|THE ART OF JUSTICE|
December 4, 1998
ROGER ROSENBLATT: The film director Alan Pakula died recently in a freak accident while driving on the Long Island Expressway. For a while people will remember the way that Pakula died. But much for a much longer while, they will remember his work and hits quality.Among the films he directed, produced, or both, are "All The President's Men," "Sophie's Choice," "The Sterile Cuckoo," "Up The Down Staircase," "Presumed Innocent," "Klute," and "To Kill A Mockingbird."
To know Alan was to love and admire him. I never heard him express an unkind thought, though he could double you over in laughter and be astonishingly penetrating in his analysis of human nature. The body of his work centered on individual psychology but always in a particular circumstance. Alan was concerned with justice. He wanted justice to be done. Justice is only sought by the very best people. And for that alone he wins a special place in films and everywhere else.
One surveys Pakula's work then to see what he thought about justice, how many varieties of justice touched him, and, in the end, what justice means to art. "To Kill A Mockingbird" puts the theme front and center. A black man, wrongly accused in a white courtroom - the quest for justice there is stark, urgent, if fairly uncomplicated - as it is in "All The President's Men," a detective story with justice as the goal. "Presumed Innocent" turns justice on its side, suggests how elusive it can be. The innocent are guilty, yet not. The guilty are not guilty, yet not innocent either.
In "Sophie's Choice" the sense of guilt is overwhelming. Sophie chooses between the life of her little boy or her little girl, an unjust problem. (scene with children crying) But justice cannot be done anyway because the Nazis murdered justice to create the choice. Justice - blatant - murky - impossible. Justice for one, for all, in the courtroom, or in the eyes of God - the subject is immense, yet also the size of a person's mind.
If you ask people what most brings them to tears, either of rage or of pain, it is injustice. What should be right is not right. This was Pakula's subject. To make art of it, however, takes a gift and a point of view. One must believe that the world was meant to be righted, even when it is wholly out of whack.

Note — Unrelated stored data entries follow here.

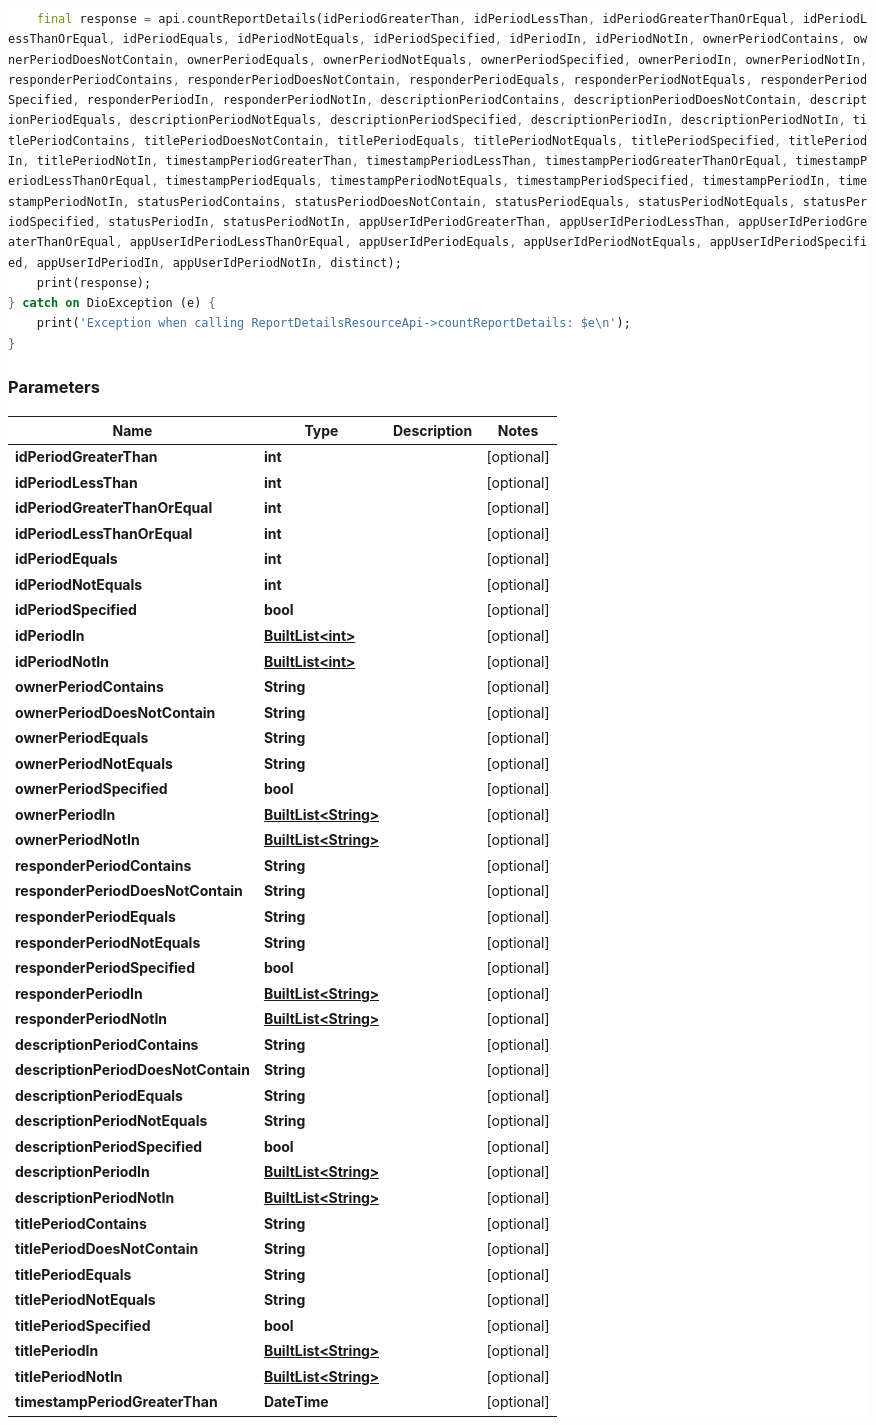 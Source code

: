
 ```dart
    final response = api.countReportDetails(idPeriodGreaterThan, idPeriodLessThan, idPeriodGreaterThanOrEqual, idPeriodLessThanOrEqual, idPeriodEquals, idPeriodNotEquals, idPeriodSpecified, idPeriodIn, idPeriodNotIn, ownerPeriodContains, ownerPeriodDoesNotContain, ownerPeriodEquals, ownerPeriodNotEquals, ownerPeriodSpecified, ownerPeriodIn, ownerPeriodNotIn, responderPeriodContains, responderPeriodDoesNotContain, responderPeriodEquals, responderPeriodNotEquals, responderPeriodSpecified, responderPeriodIn, responderPeriodNotIn, descriptionPeriodContains, descriptionPeriodDoesNotContain, descriptionPeriodEquals, descriptionPeriodNotEquals, descriptionPeriodSpecified, descriptionPeriodIn, descriptionPeriodNotIn, titlePeriodContains, titlePeriodDoesNotContain, titlePeriodEquals, titlePeriodNotEquals, titlePeriodSpecified, titlePeriodIn, titlePeriodNotIn, timestampPeriodGreaterThan, timestampPeriodLessThan, timestampPeriodGreaterThanOrEqual, timestampPeriodLessThanOrEqual, timestampPeriodEquals, timestampPeriodNotEquals, timestampPeriodSpecified, timestampPeriodIn, timestampPeriodNotIn, statusPeriodContains, statusPeriodDoesNotContain, statusPeriodEquals, statusPeriodNotEquals, statusPeriodSpecified, statusPeriodIn, statusPeriodNotIn, appUserIdPeriodGreaterThan, appUserIdPeriodLessThan, appUserIdPeriodGreaterThanOrEqual, appUserIdPeriodLessThanOrEqual, appUserIdPeriodEquals, appUserIdPeriodNotEquals, appUserIdPeriodSpecified, appUserIdPeriodIn, appUserIdPeriodNotIn, distinct);
    print(response);
} catch on DioException (e) {
    print('Exception when calling ReportDetailsResourceApi->countReportDetails: $e\n');
}
```

### Parameters

Name | Type | Description  | Notes
------------- | ------------- | ------------- | -------------
 **idPeriodGreaterThan** | **int**|  | [optional] 
 **idPeriodLessThan** | **int**|  | [optional] 
 **idPeriodGreaterThanOrEqual** | **int**|  | [optional] 
 **idPeriodLessThanOrEqual** | **int**|  | [optional] 
 **idPeriodEquals** | **int**|  | [optional] 
 **idPeriodNotEquals** | **int**|  | [optional] 
 **idPeriodSpecified** | **bool**|  | [optional] 
 **idPeriodIn** | [**BuiltList&lt;int&gt;**](int.md)|  | [optional] 
 **idPeriodNotIn** | [**BuiltList&lt;int&gt;**](int.md)|  | [optional] 
 **ownerPeriodContains** | **String**|  | [optional] 
 **ownerPeriodDoesNotContain** | **String**|  | [optional] 
 **ownerPeriodEquals** | **String**|  | [optional] 
 **ownerPeriodNotEquals** | **String**|  | [optional] 
 **ownerPeriodSpecified** | **bool**|  | [optional] 
 **ownerPeriodIn** | [**BuiltList&lt;String&gt;**](String.md)|  | [optional] 
 **ownerPeriodNotIn** | [**BuiltList&lt;String&gt;**](String.md)|  | [optional] 
 **responderPeriodContains** | **String**|  | [optional] 
 **responderPeriodDoesNotContain** | **String**|  | [optional] 
 **responderPeriodEquals** | **String**|  | [optional] 
 **responderPeriodNotEquals** | **String**|  | [optional] 
 **responderPeriodSpecified** | **bool**|  | [optional] 
 **responderPeriodIn** | [**BuiltList&lt;String&gt;**](String.md)|  | [optional] 
 **responderPeriodNotIn** | [**BuiltList&lt;String&gt;**](String.md)|  | [optional] 
 **descriptionPeriodContains** | **String**|  | [optional] 
 **descriptionPeriodDoesNotContain** | **String**|  | [optional] 
 **descriptionPeriodEquals** | **String**|  | [optional] 
 **descriptionPeriodNotEquals** | **String**|  | [optional] 
 **descriptionPeriodSpecified** | **bool**|  | [optional] 
 **descriptionPeriodIn** | [**BuiltList&lt;String&gt;**](String.md)|  | [optional] 
 **descriptionPeriodNotIn** | [**BuiltList&lt;String&gt;**](String.md)|  | [optional] 
 **titlePeriodContains** | **String**|  | [optional] 
 **titlePeriodDoesNotContain** | **String**|  | [optional] 
 **titlePeriodEquals** | **String**|  | [optional] 
 **titlePeriodNotEquals** | **String**|  | [optional] 
 **titlePeriodSpecified** | **bool**|  | [optional] 
 **titlePeriodIn** | [**BuiltList&lt;String&gt;**](String.md)|  | [optional] 
 **titlePeriodNotIn** | [**BuiltList&lt;String&gt;**](String.md)|  | [optional] 
 **timestampPeriodGreaterThan** | **DateTime**|  | [optional]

The movie "Klute" had as its outer plot the serial killings of a deranged businessman, but its inner story, the one that made the film, was that of the prostitute Brie, played remarkably by Jane Fonda, who could not get her life right. One only cares about Brie, because one believes that she deserved better. And to make us feel that, Pakula had to have us understand how unright, unjust life could be.

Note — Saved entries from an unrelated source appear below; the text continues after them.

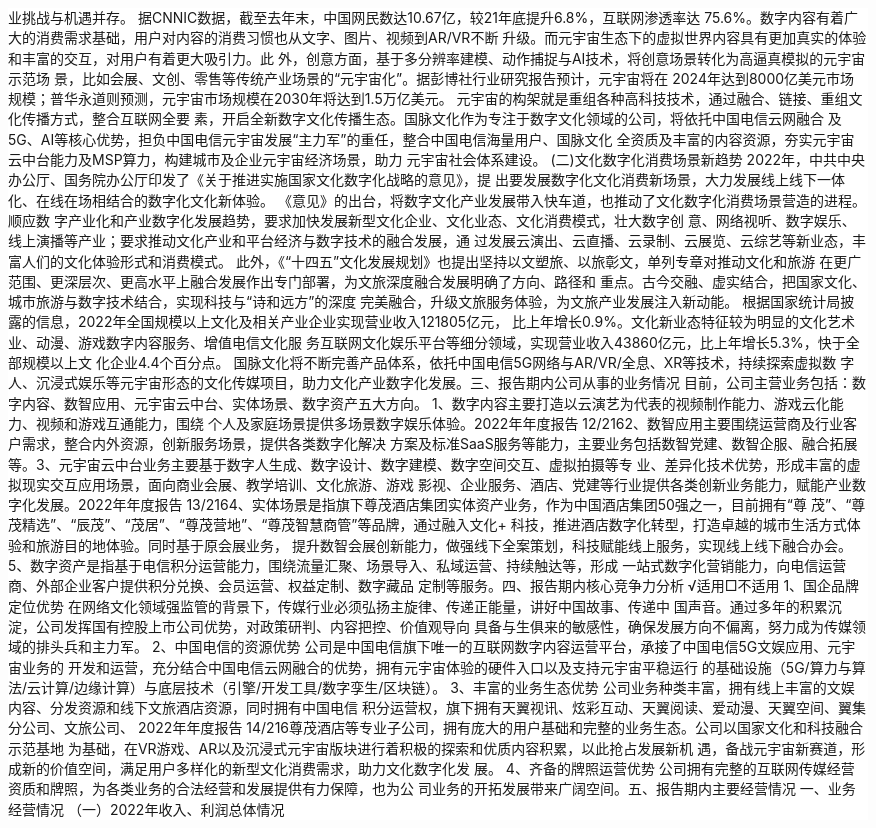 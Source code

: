 业挑战与机遇并存。
据CNNIC数据，截至去年末，中国网民数达10.67亿，较21年底提升6.8%，互联网渗透率达
75.6%。数字内容有着广大的消费需求基础，用户对内容的消费习惯也从文字、图片、视频到AR/VR不断
升级。而元宇宙生态下的虚拟世界内容具有更加真实的体验和丰富的交互，对用户有着更大吸引力。此
外，创意方面，基于多分辨率建模、动作捕捉与AI技术，将创意场景转化为高逼真模拟的元宇宙示范场
景，比如会展、文创、零售等传统产业场景的“元宇宙化”。据彭博社行业研究报告预计，元宇宙将在
2024年达到8000亿美元市场规模；普华永道则预测，元宇宙市场规模在2030年将达到1.5万亿美元。
元宇宙的构架就是重组各种高科技技术，通过融合、链接、重组文化传播方式，整合互联网全要
素，开启全新数字文化传播生态。国脉文化作为专注于数字文化领域的公司，将依托中国电信云网融合
及5G、AI等核心优势，担负中国电信元宇宙发展“主力军”的重任，整合中国电信海量用户、国脉文化
全资质及丰富的内容资源，夯实元宇宙云中台能力及MSP算力，构建城市及企业元宇宙经济场景，助力
元宇宙社会体系建设。
(二)文化数字化消费场景新趋势
2022年，中共中央办公厅、国务院办公厅印发了《关于推进实施国家文化数字化战略的意见》，提
出要发展数字化文化消费新场景，大力发展线上线下一体化、在线在场相结合的数字化文化新体验。
《意见》的出台，将数字文化产业发展带入快车道，也推动了文化数字化消费场景营造的进程。顺应数
字产业化和产业数字化发展趋势，要求加快发展新型文化企业、文化业态、文化消费模式，壮大数字创
意、网络视听、数字娱乐、线上演播等产业；要求推动文化产业和平台经济与数字技术的融合发展，通
过发展云演出、云直播、云录制、云展览、云综艺等新业态，丰富人们的文化体验形式和消费模式。
此外，《“十四五”文化发展规划》也提出坚持以文塑旅、以旅彰文，单列专章对推动文化和旅游
在更广范围、更深层次、更高水平上融合发展作出专门部署，为文旅深度融合发展明确了方向、路径和
重点。古今交融、虚实结合，把国家文化、城市旅游与数字技术结合，实现科技与“诗和远方”的深度
完美融合，升级文旅服务体验，为文旅产业发展注入新动能。
根据国家统计局披露的信息，2022年全国规模以上文化及相关产业企业实现营业收入121805亿元，
比上年增长0.9%。文化新业态特征较为明显的文化艺术业、动漫、游戏数字内容服务、增值电信文化服
务互联网文化娱乐平台等细分领域，实现营业收入43860亿元，比上年增长5.3%，快于全部规模以上文
化企业4.4个百分点。
国脉文化将不断完善产品体系，依托中国电信5G网络与AR/VR/全息、XR等技术，持续探索虚拟数
字人、沉浸式娱乐等元宇宙形态的文化传媒项目，助力文化产业数字化发展。三、报告期内公司从事的业务情况
目前，公司主营业务包括：数字内容、数智应用、元宇宙云中台、实体场景、数字资产五大方向。
1、数字内容主要打造以云演艺为代表的视频制作能力、游戏云化能力、视频和游戏互通能力，围绕
个人及家庭场景提供多场景数字娱乐体验。2022年年度报告
12/2162、数智应用主要围绕运营商及行业客户需求，整合内外资源，创新服务场景，提供各类数字化解决
方案及标准SaaS服务等能力，主要业务包括数智党建、数智企服、融合拓展等。3、元宇宙云中台业务主要基于数字人生成、数字设计、数字建模、数字空间交互、虚拟拍摄等专
业、差异化技术优势，形成丰富的虚拟现实交互应用场景，面向商业会展、教学培训、文化旅游、游戏
影视、企业服务、酒店、党建等行业提供各类创新业务能力，赋能产业数字化发展。2022年年度报告
13/2164、实体场景是指旗下尊茂酒店集团实体资产业务，作为中国酒店集团50强之一，目前拥有“尊
茂”、“尊茂精选”、“辰茂”、“茂居”、“尊茂营地”、“尊茂智慧商管”等品牌，通过融入文化+
科技，推进酒店数字化转型，打造卓越的城市生活方式体验和旅游目的地体验。同时基于原会展业务，
提升数智会展创新能力，做强线下全案策划，科技赋能线上服务，实现线上线下融合办会。5、数字资产是指基于电信积分运营能力，围绕流量汇聚、场景导入、私域运营、持续触达等，形成
一站式数字化营销能力，向电信运营商、外部企业客户提供积分兑换、会员运营、权益定制、数字藏品
定制等服务。四、报告期内核心竞争力分析
√适用□不适用
1、国企品牌定位优势
在网络文化领域强监管的背景下，传媒行业必须弘扬主旋律、传递正能量，讲好中国故事、传递中
国声音。通过多年的积累沉淀，公司发挥国有控股上市公司优势，对政策研判、内容把控、价值观导向
具备与生俱来的敏感性，确保发展方向不偏离，努力成为传媒领域的排头兵和主力军。
2、中国电信的资源优势
公司是中国电信旗下唯一的互联网数字内容运营平台，承接了中国电信5G文娱应用、元宇宙业务的
开发和运营，充分结合中国电信云网融合的优势，拥有元宇宙体验的硬件入口以及支持元宇宙平稳运行
的基础设施（5G/算力与算法/云计算/边缘计算）与底层技术（引擎/开发工具/数字孪生/区块链）。
3、丰富的业务生态优势
公司业务种类丰富，拥有线上丰富的文娱内容、分发资源和线下文旅酒店资源，同时拥有中国电信
积分运营权，旗下拥有天翼视讯、炫彩互动、天翼阅读、爱动漫、天翼空间、翼集分公司、文旅公司、
2022年年度报告
14/216尊茂酒店等专业子公司，拥有庞大的用户基础和完整的业务生态。公司以国家文化和科技融合示范基地
为基础，在VR游戏、AR以及沉浸式元宇宙版块进行着积极的探索和优质内容积累，以此抢占发展新机
遇，备战元宇宙新赛道，形成新的价值空间，满足用户多样化的新型文化消费需求，助力文化数字化发
展。
4、齐备的牌照运营优势
公司拥有完整的互联网传媒经营资质和牌照，为各类业务的合法经营和发展提供有力保障，也为公
司业务的开拓发展带来广阔空间。五、报告期内主要经营情况
一、业务经营情况
（一）2022年收入、利润总体情况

JANE FONDIA SINGING: We gather together to ask the Lord's blessing …
ROGER ROSENBLATT: The art of justice in the film consisted of pitting Brie's body against her soul, and then to make us root for the soul. To accomplish that, one first had to make judgments about good and evil and clearly Pakula did this in films. There was absolute evil - Nazis, racists, serial killers. And there was everyone else in moral struggle. Looking at his work, one senses that Pakula new moral struggle in his bones. The best people usually do. When a man dies, a civilization dies. The poet, Milos, wrote something like that. But when an artist dies, something of his civilization remains. Thus with Pakula. I read that during a shooting he would playfully take off his shoe and hop on one foot if he approved of a performance and on two feet if he thought the performance deserved the deepest admiration. Two hops, Alan.
I'm Roger Rosenblatt.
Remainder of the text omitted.